É pertinente elencar que o descaso para com os detentos, pelo governo, torna-se necessário nessa discussão. Nesse sentido, é notório nos, presídios, presos que ficam mais de dois meses sem julgamento já outros tornam-se vítimas do sistema e são condenados com o dobro da pena estabelecida por lei. Nesse contexto, dados divulgados pela revista Politize, apontam que há o aumento de presos em regime fechado, ou seja, detentos que cumprem 100% da pena em cadeias, sem a necessidade.
Além disso, a falta de políticas públicas fomenta o aumento da criminalidade. Desse modo, é evidente que presos que cometem crimes diferentes compartilhem a mesma cela, devido a falta de diferenciação de delitos dentro das cadeias. Segundo dados do Sistema Penitenciário, presos menos perigosos se submetem a hierarquia de outros mais perigosos para garantir sua própria sobrevivência.

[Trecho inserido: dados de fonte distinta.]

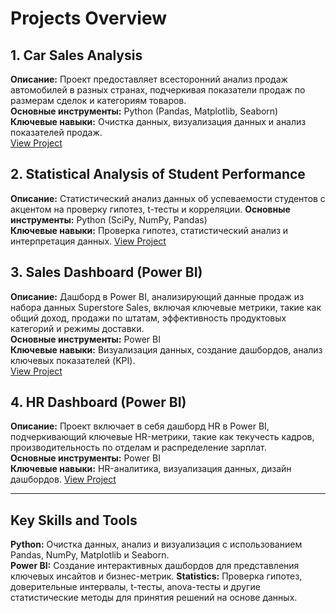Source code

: # Projects Overview

## 1. Car Sales Analysis
**Описание:** Проект предоставляет всесторонний анализ продаж автомобилей в разных странах, подчеркивая показатели продаж по размерам сделок и категориям товаров.  
**Основные инструменты:** Python (Pandas, Matplotlib, Seaborn)  
**Ключевые навыки:** Очистка данных, визуализация данных и анализ показателей продаж.  
[View Project](https://github.com/Z1pik0/Data-analytics/tree/main/1.%20Visualization%20(Python))

## 2. Statistical Analysis of Student Performance
**Описание:** Статистический анализ данных об успеваемости студентов с акцентом на проверку гипотез, t-тесты и корреляции.
**Основные инструменты:** Python (SciPy, NumPy, Pandas)  
**Ключевые навыки:** Проверка гипотез, статистический анализ и интерпретация данных. 
[View Project](https://github.com/Z1pik0/Data-analytics/tree/main/2.%20Statistical%20analysis%20(Python))

## 3. Sales Dashboard (Power BI)
**Описание:** Дашборд в Power BI, анализирующий данные продаж из набора данных Superstore Sales, включая ключевые метрики, такие как общий доход, продажи по штатам, эффективность продуктовых категорий и режимы доставки.  
**Основные инструменты:** Power BI  
**Ключевые навыки:** Визуализация данных, создание дашбордов, анализ ключевых показателей (KPI).  
[View Project](https://github.com/Z1pik0/Data-analytics/tree/main/3.%20Dashboard-Sales%20(Power%20BI))

## 4. HR Dashboard (Power BI)
**Описание:** Проект включает в себя дашборд HR в Power BI, подчеркивающий ключевые HR-метрики, такие как текучесть кадров, производительность по отделам и распределение зарплат.  
**Основные инструменты:** Power BI  
**Ключевые навыки:** HR-аналитика, визуализация данных, дизайн дашбордов. 
[View Project](https://github.com/Z1pik0/Data-analytics/tree/main/4.%20Dashboard-HR%20(Power%20BI))

---

## Key Skills and Tools

**Python:** Очистка данных, анализ и визуализация с использованием Pandas, NumPy, Matplotlib и Seaborn.  
**Power BI:** Создание интерактивных дашбордов для представления ключевых инсайтов и бизнес-метрик.
**Statistics:** Проверка гипотез, доверительные интервалы, t-тесты, anova-тесты и другие статистические методы для принятия решений на основе данных.
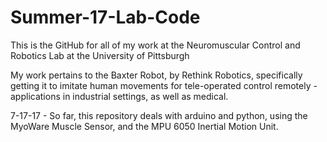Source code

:# Summer-17-Lab-Code


This is the GitHub for all of my work at the Neuromuscular Control and Robotics Lab at the University of Pittsburgh

My work pertains to the Baxter Robot, by Rethink Robotics, specifically getting it to imitate human movements for tele-operated control remotely - applications in industrial settings, as well as medical.

7-17-17 - So far, this repository deals with arduino and python, using the MyoWare Muscle Sensor, and the MPU 6050 Inertial Motion Unit. 
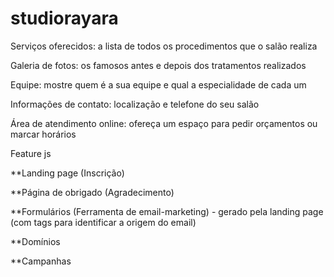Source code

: # studiorayara

Serviços oferecidos: a lista de todos os procedimentos que o salão realiza

Galeria de fotos: os famosos antes e depois dos tratamentos realizados

Equipe: mostre quem é a sua equipe e qual a especialidade de cada um

Informações de contato: localização e telefone do seu salão

Área de atendimento online: ofereça um espaço para pedir orçamentos ou marcar horários

Feature js

**Landing page (Inscrição)

**Página de obrigado (Agradecimento)

**Formulários (Ferramenta de email-marketing) - gerado pela landing page (com tags para identificar a origem do email)

**Domínios

**Campanhas


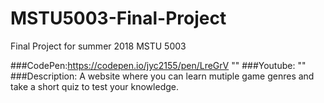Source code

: # MSTU5003-Final-Project
Final Project for summer 2018 MSTU 5003

###CodePen:https://codepen.io/jyc2155/pen/LreGrV
""
###Youtube:
""
###Description: A website where you can learn mutiple game genres and take a short quiz to test your knowledge. 
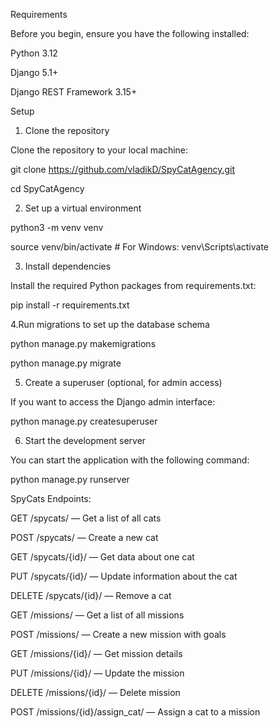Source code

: Requirements

Before you begin, ensure you have the following installed:

Python 3.12

Django 5.1+

Django REST Framework 3.15+

Setup

1. Clone the repository

Clone the repository to your local machine:

git clone https://github.com/vladikD/SpyCatAgency.git

cd SpyCatAgency

2. Set up a virtual environment

python3 -m venv venv

source venv/bin/activate  # For Windows: venv\Scripts\activate

3. Install dependencies

Install the required Python packages from requirements.txt:

pip install -r requirements.txt

4.Run migrations to set up the database schema

python manage.py makemigrations

python manage.py migrate

5. Create a superuser (optional, for admin access)

If you want to access the Django admin interface:

python manage.py createsuperuser

6. Start the development server

You can start the application with the following command:

python manage.py runserver

SpyCats Endpoints:

GET /spycats/ — Get a list of all cats

POST /spycats/ — Create a new cat

GET /spycats/{id}/ — Get data about one cat

PUT /spycats/{id}/ — Update information about the cat

DELETE /spycats/{id}/ — Remove a cat

GET /missions/ — Get a list of all missions

POST /missions/ — Create a new mission with goals

GET /missions/{id}/ — Get mission details

PUT /missions/{id}/ — Update the mission

DELETE /missions/{id}/ — Delete mission

POST /missions/{id}/assign_cat/ — Assign a cat to a mission



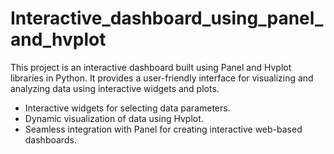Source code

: # Interactive_dashboard_using_panel_and_hvplot

This project is an interactive dashboard built using Panel and Hvplot libraries in Python. It provides a user-friendly interface for visualizing and analyzing data using interactive widgets and plots.

* Interactive widgets for selecting data parameters.
* Dynamic visualization of data using Hvplot.
* Seamless integration with Panel for creating interactive web-based dashboards.
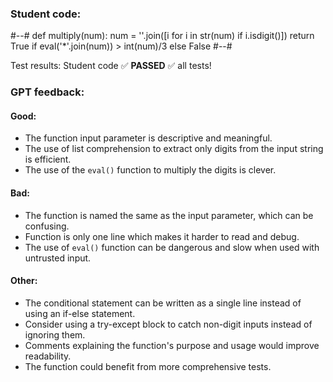 ### Student code: 

#--#
def multiply(num):
    num = ''.join([i for i in str(num) if i.isdigit()])
    return True if eval('*'.join(num)) > int(num)/3 else False
#--#

 Test results: 
Student code :white_check_mark: **PASSED** :white_check_mark:  all tests!  



 ### GPT feedback: 

#### Good:
- The function input parameter is descriptive and meaningful.
- The use of list comprehension to extract only digits from the input string is efficient.
- The use of the `eval()` function to multiply the digits is clever.

#### Bad:
- The function is named the same as the input parameter, which can be confusing.
- Function is only one line which makes it harder to read and debug.
- The use of `eval()` function can be dangerous and slow when used with untrusted input.

#### Other:
- The conditional statement can be written as a single line instead of using an if-else statement.
- Consider using a try-except block to catch non-digit inputs instead of ignoring them. 
- Comments explaining the function's purpose and usage would improve readability.
- The function could benefit from more comprehensive tests.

Evidencia-se, portanto, que ações são necessárias para diminuir as mazelas do sistema penitenciário. Desse modo, é imprescindível que o Poder Judiciário, junto ao Executivo, examinem se as leis estão sendo aplicadas corretamente e otimizem o tempo de julgamento, a fim de diminuir o numero de presos provisórios. Ademais, é papel do governo federal criar detenções especializadas para cada tipo de crime, com o intuito de não deixar que pequenos infratores se tornem, no futuro, um problema maior.